Per riassumere, ACTA è un trattato commerciale che, al fine di impedire ai ragazzini di scaricare musica e film gratuitamente, istituzionalizza la censura su internet e rende prioritario il profitto dell’industria del farmaco rispetto alla salvezza di vite umane. Il suo testo, inoltre, è stato steso in segreto, sotto dettatura degli intermediari che fanno i soldi con la creatività di altri; grazie al suo status di trattato commerciale è stato firmato in quattro e quattr’otto dal presidente Obama ad ottobre dello scorso anno, senza alcun passaggio al Senato o alla Camera dei Rappresentanti; anche se sul Washington Post i professori di diritto Jack Goldsmith e Lawrence Lessig hanno spiegato che secondo loro il Presidente “non ha alcun potere costituzionale indipendente in materia di proprietà intellettuale o di comunicazioni”.

Per giunta, il trattato, che ha l’ambizione di essere applicato in tutto il mondo, contiene delle definizioni talmente generiche da far cadere le braccia: come si legge sul sito di Quadrature du Net, una ONG attiva nel campo delle libertà digitali, “ACTA prevede sanzioni da codice penale per i cittadini, anche se definite in modo pericolosamente generico”. Insomma, ACTA è un mostro dai mille tentacoli che rappresenta il trionfo degli interessi particolari e immeritevoli di tutela sulle libertà e sul buonsenso. Come se non bastasse, l’ACTA dà vita al cosiddetto Comitato ACTA, incaricato della supervisione della implementazione del trattato: comitato costituito di membri non eletti e privi di alcun obbligo di rendere conto ai cittadini del proprio operato. Per usare le parole di Electronic Frontier Foundation (EFF) “tanto nella sostanza che nel metodo, ACTA incarna l’obsoleto approccio al governo basato sull'arbitrio e sull'imposizione dall'alto: un metodo sconnesso dalle moderne nozioni di partecipazione democratica”.

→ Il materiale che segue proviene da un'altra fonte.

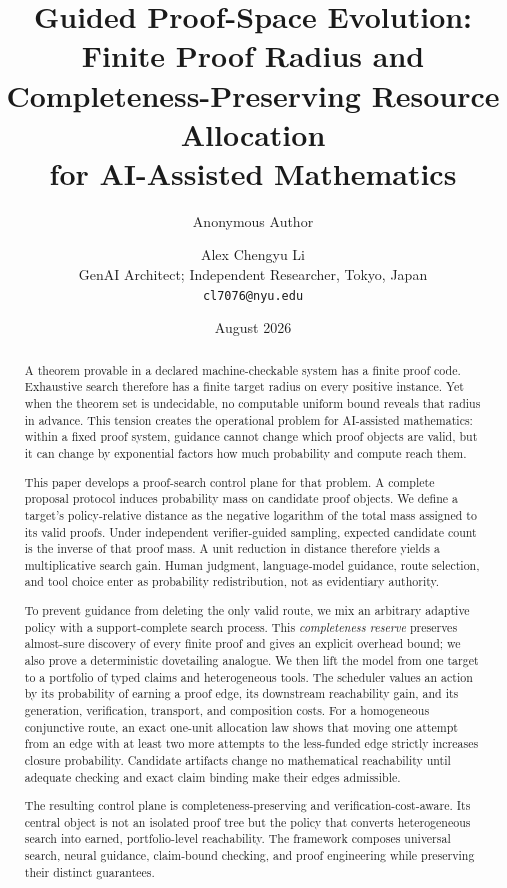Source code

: \documentclass[11pt]{article}
\title{Guided Proof-Space Evolution:\\
Finite Proof Radius and Completeness-Preserving Resource Allocation\\
for AI-Assisted Mathematics}
\author{Anonymous Author}
\author{Alex Chengyu Li\\
  \small GenAI Architect; Independent Researcher, Tokyo, Japan\\
  \small \texttt{cl7076@nyu.edu}}
\date{August 2026}
\begin{document}
\maketitle

\begin{abstract}
A theorem provable in a declared machine-checkable system has a finite proof
code.  Exhaustive search therefore has a finite target radius on every positive
instance.  Yet when the theorem set is undecidable, no computable uniform bound
reveals that radius in advance.  This tension creates the operational problem
for AI-assisted mathematics: within a fixed proof system, guidance cannot
change which proof objects are valid, but it can change by exponential factors
how much probability and compute reach them.

This paper develops a proof-search control plane for that problem.  A complete
proposal protocol induces probability mass on candidate proof objects.  We
define a target's policy-relative distance as the negative logarithm of the
total mass assigned to its valid proofs.  Under independent verifier-guided
sampling, expected candidate count is the inverse of that proof mass.  A unit
reduction in distance therefore yields a multiplicative search gain.  Human
judgment, language-model guidance, route selection, and tool choice enter as
probability redistribution, not as evidentiary authority.

To prevent guidance from deleting the only valid route, we mix an arbitrary
adaptive policy with a support-complete search process.  This
\emph{completeness reserve} preserves almost-sure discovery of every finite
proof and gives an explicit overhead bound; we also prove a deterministic
dovetailing analogue.  We then lift the model from one target to a portfolio of
typed claims and heterogeneous tools.  The scheduler values an action by its
probability of earning a proof edge, its downstream reachability gain, and its
generation, verification, transport, and composition costs.  For a homogeneous
conjunctive route, an exact one-unit allocation law shows that moving one
attempt from an edge with at least two more attempts to the less-funded edge
strictly increases closure probability.  Candidate artifacts change no
mathematical reachability until adequate checking and exact claim binding make
their edges admissible.

The resulting control plane is completeness-preserving and
verification-cost-aware.  Its central object is not an isolated proof tree but
the policy that converts heterogeneous search into earned, portfolio-level
reachability.  The framework composes universal search, neural guidance,
claim-bound checking, and proof engineering while preserving their distinct
guarantees.
\end{abstract}
\end{document}
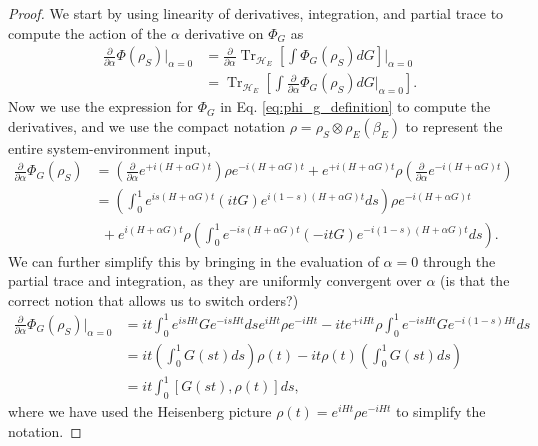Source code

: \documentclass{article}
\newcommand{\parens}[1]{\left( #1 \right)}
\newcommand{\brackets}[1]{\left[ #1 \right]}
\DeclareMathOperator{\Tr}{Tr}
\newcommand{\partrace}[2]{\Tr_{#1} \brackets{ #2 }}
\begin{document}
\begin{proof}
    We start by using linearity of derivatives, integration, and partial trace to compute the action of the $\alpha$ derivative on $\Phi_G$ as
    \begin{align}
        \frac{\partial}{\partial \alpha} \Phi(\rho_S) \bigg|_{\alpha = 0} &= \frac{\partial}{\partial \alpha} \partrace{\mathcal{H}_E}{\int \Phi_G(\rho_S) dG} \bigg|_{\alpha = 0} \\
         &= \partrace{\mathcal{H}_E}{\int \frac{\partial}{\partial \alpha} \Phi_G(\rho_S) dG \bigg|_{\alpha = 0} } .
    \end{align}
    Now we use the expression for $\Phi_G$ in Eq. \eqref{eq:phi_g_definition} to compute the derivatives, and we use the compact notation $\rho = \rho_S \otimes \rho_E(\beta_E)$ to represent the entire system-environment input,
    \begin{align}
        \frac{\partial}{\partial \alpha} \Phi_G (\rho_S) &= \parens{\frac{\partial}{\partial \alpha} e^{+ i (H + \alpha G)t}} \rho e^{-i (H + \alpha G) t} + e^{+i (H + \alpha G)t} \rho \parens{\frac{\partial}{\partial \alpha} e^{- i (H + \alpha G)t}} \\
        &= \parens{\int_{0}^{1} e^{i s (H+\alpha G)t} (i t G) e^{i (1-s) (H+\alpha G)t} ds} \rho e^{-i(H+\alpha G)t} \nonumber \\
    &~ ~+ e^{i(H+\alpha G)t} \rho \parens{\int_{0}^1 e^{-i s (H+\alpha G) t} (- i t G) e^{-i (1-s) (H+\alpha G)t} ds}. \label{eq:first_order_alpha_derivative}
    \end{align}
    We can further simplify this by bringing in the evaluation of $\alpha = 0$ through the partial trace and integration, as they are uniformly convergent over $\alpha$ (is that the correct notion that allows us to switch orders?)
    \begin{align}
        \frac{\partial}{\partial \alpha} \Phi_G(\rho_S) \bigg|_{\alpha = 0} &= i t \int_0^1 e^{i s H t} G e^{-i s H t} ds e^{i H t} \rho e^{-i H t} - i t e^{+i H t} \rho \int_0^1 e^{-is H t} G e^{-i(1-s) Ht} ds \\
        &= i t \parens{\int_0^1 G(s t) ds} \rho(t) - it \rho(t) \parens{\int_0^1 G(s t) ds} \\
        &= i t \int_0^1 [G(s t), \rho(t)] ds,
    \end{align}
    where we have used the Heisenberg picture $\rho(t) = e^{i H t} \rho e^{-i H t}$ to simplify the notation.


\end{proof}
\end{document}
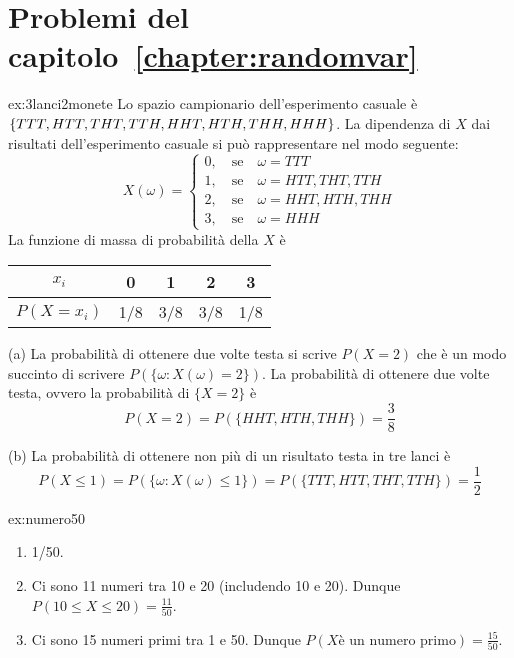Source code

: \section*{Problemi del capitolo~\ref{chapter:randomvar}}

\begin{sol}{ex:3lanci2monete}
Lo spazio campionario dell'esperimento casuale è $\{TTT, HTT, THT, TTH, HHT, HTH,\\ THH, HHH \}$. 
La dipendenza di $X$ dai risultati dell'esperimento casuale si può rappresentare nel modo seguente:
$$
X(\omega) =
\begin{cases}
  0, \quad \text{se}\quad \omega = TTT\\
  1, \quad \text{se}\quad \omega = HTT, THT, TTH\\
  2, \quad \text{se}\quad \omega = HHT, HTH, THH\\
  3, \quad \text{se}\quad \omega = HHH
  \end{cases}
$$ 
La funzione di massa di probabilità della $X$ è
\begin{center}
\begin{tabular}{ ccccc }
\hline
  $x_i$      & 0   & 1   & 2   & 3 \\\hline
  $P(X=x_i)$ & 1/8 & 3/8 & 3/8 & 1/8\\\hline
\end{tabular}
\end{center}

(a) La probabilità di ottenere due volte testa si scrive $P(X=2)$ che è un modo succinto di scrivere $P(\{\omega: X(\omega) = 2\})$.  
La probabilità di ottenere due volte testa, ovvero la probabilità di $\{ X = 2 \}$ è  $$ P(X=2) = P(\{ HHT, HTH, THH\}) = \frac{3}{8}$$

(b) La probabilità di ottenere non più di un risultato testa in tre lanci è
$$
P(X \le 1) = P(\{ \omega: X(\omega) \le 1 \}) = P(\{TTT, HTT, THT, TTH \}) = \frac{1}{2}
$$
\end{sol}


\begin{sol}{ex:numero50}
\begin{enumerate}
\item 1/50.
\item Ci sono 11 numeri tra 10 e 20 (includendo 10 e 20). Dunque 
$
P(10 \le X \le 20 ) = \frac{11}{50}
$.
\item Ci sono 15 numeri primi tra 1 e 50.  Dunque 
$
P(X \text{è un numero primo}) = \frac{15}{50}
$.
\end{enumerate}
\end{sol}

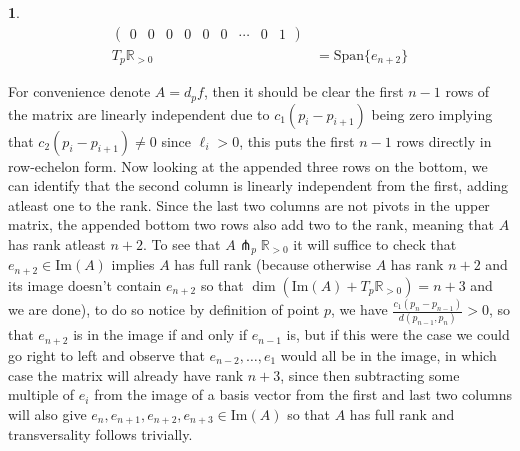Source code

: \documentclass[10.5pt]{article}
\theoremstyle{definition}
\newtheorem{pb}{}
\newcommand{\set}[1]{\{#1\}}
\begin{document}
\begin{pb}
\begin{align*}
\begin{pmatrix}
                0 & 0 & 0 & 0 & 0 & 0 & \cdots & 0 & 1 
            \end{pmatrix} \\
            T_p\mathbb{R}_{>0} &= \text{Span}\set{e_{n+2}}
        \end{align*}
    \end{pb}
    For convenience denote \(A = d_pf\), then it should be clear the first \(n-1\) rows of the matrix are linearly independent due to \(c_1(p_i - p_{i+1})\) being zero implying that \(c_2(p_i - p_{i+1}) \neq 0\) since \(\ell_i > 0\), this puts the first \(n-1\) rows directly in row-echelon form. Now looking at the appended three rows on the bottom, we can identify that the second column is linearly independent from the first, adding atleast one to the rank. Since the last two columns are not pivots in the upper matrix, the appended bottom two rows also add two to the rank, meaning that \(A\) has rank atleast \(n + 2\). To see that \(A\pitchfork_p \mathbb{R}_{>0}\) it will suffice to check that \(e_{n+2} \in \text{Im}(A)\) implies \(A\) has full rank (because otherwise \(A\) has rank \(n+2\) and its image doesn't contain \(e_{n+2}\) so that \(\dim(\text{Im}(A) + T_p \mathbb{R}_{>0})=n+3\) and we are done), to do so notice by definition of point \(p\), we have \(\frac{c_1(p_n - p_{n-1})}{d(p_{n-1},p_n)} > 0\), so that \(e_{n+2}\) is in the image if and only if \(e_{n-1}\) is, but if this were the case we could go right to left and observe that \(e_{n-2}, \hdots , e_1\) would all be in the image, in which case the matrix will already have rank \(n + 3\), since then subtracting some multiple of \(e_i\) from the image of a basis vector from the first and last two columns will also give \(e_n,e_{n+1},e_{n+2},e_{n+3} \in \text{Im}(A)\) so that \(A\) has full rank and transversality follows trivially.
    
\end{document}
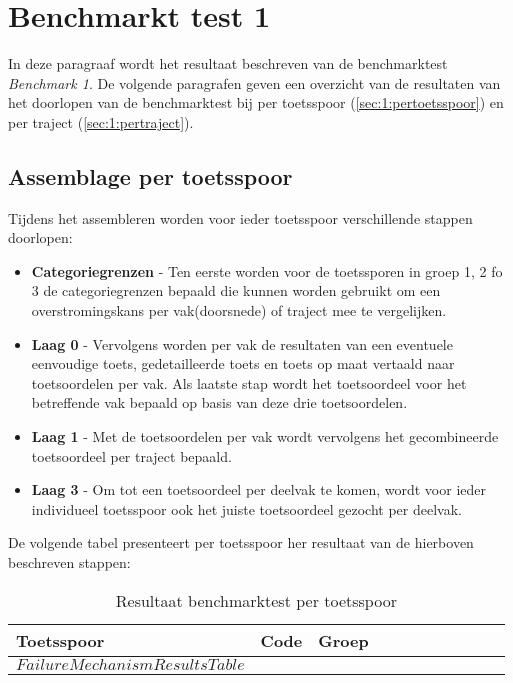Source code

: \section{Benchmarkt test 1}
	\label{ch:benchmarktTest1}
In deze paragraaf wordt het resultaat beschreven van de benchmarktest \textit{Benchmark 1}. De volgende paragrafen geven een overzicht van de resultaten van het doorlopen van de benchmarktest bij per toetsspoor (\autoref{sec:1:pertoetsspoor}) en per traject (\autoref{sec:1:pertraject}).

\subsection{Assemblage per toetsspoor}
	\label{sec:1:pertoetsspoor}
Tijdens het assembleren worden voor ieder toetsspoor verschillende stappen doorlopen:
\begin{itemize}
	\item \textbf{Categoriegrenzen} - Ten eerste worden voor de toetssporen in groep 1, 2 fo 3 de categoriegrenzen bepaald die kunnen worden gebruikt om een overstromingskans per vak(doorsnede) of traject mee te vergelijken.
	\item \textbf{Laag 0} - Vervolgens worden per vak de resultaten van een eventuele eenvoudige toets, gedetailleerde toets en toets op maat vertaald naar toetsoordelen per vak. Als laatste stap wordt het toetsoordeel voor het betreffende vak bepaald op basis van deze drie toetsoordelen.
	\item \textbf{Laag 1} - Met de toetsoordelen per vak wordt vervolgens het gecombineerde toetsoordeel per traject bepaald.
	\item \textbf{Laag 3} - Om tot een toetsoordeel per deelvak te komen, wordt voor ieder individueel toetsspoor ook het juiste toetsoordeel gezocht per deelvak.
\end{itemize}

De volgende tabel presenteert per toetsspoor her resultaat van de hierboven beschreven stappen:

\begin{longtable}[]{@{}l l l | c c c c c c c c@{}}
	\caption{Resultaat benchmarktest per toetsspoor	\label{tab:DocumentatieBijAssemblageRekenkern}}\\
	\T
	Toetsspoor & Code & Groep & \rotatebox{90}{Categoriegrenzen} & \rotatebox{90}{Eenvoudige toets} & \rotatebox{90}{Gedetailleerde toets} & \rotatebox{90}{Toets op maat} & \rotatebox{90}{Toetsoordeel per vak} & \rotatebox{90}{Toetsoordeel per traject} & \rotatebox{90}{Toetsoordeel per traject (tijdelijk)} & \rotatebox{90}{Toetsoordeel per deelvak}\B \\
	\endhead
	\hline\T
$FailureMechanismResultsTable$
	\B \\ \hline
\end{longtable}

Lo scorso ottobre Australia, Canada, Giappone, Corea del Sud, Marocco, Nuova Zelanda, Singapore, oltre agli Stati Uniti, hanno approvato ACTA. Lo scorso 26 gennaio a Tokyo, i rappresentanti di 22 Stati membri dell'Unione europea (Austria, Belgio, Bulgaria, Republica Ceca, Danimarca, Finlandia, Francia, Grecia, Ungheria, Irlanda, Italia, Lettonia, Lituania, Lussemburgo, Malta, Polonia, Portogallo, Romania, Slovenia, Spagna, Svezia e Regno Unito) hanno a loro volta apposto la loro firma sotto il testo dell'ACTA. A differenza di quanto accade negli USA, l’Unione Europea sta trattando ACTA come un accordo vincolante, il che può essere una buona notizia, dato che implica l’obbligo dell’approvazione da parte del Parlamento Europeo, previsto per la metà del prossimo giugno.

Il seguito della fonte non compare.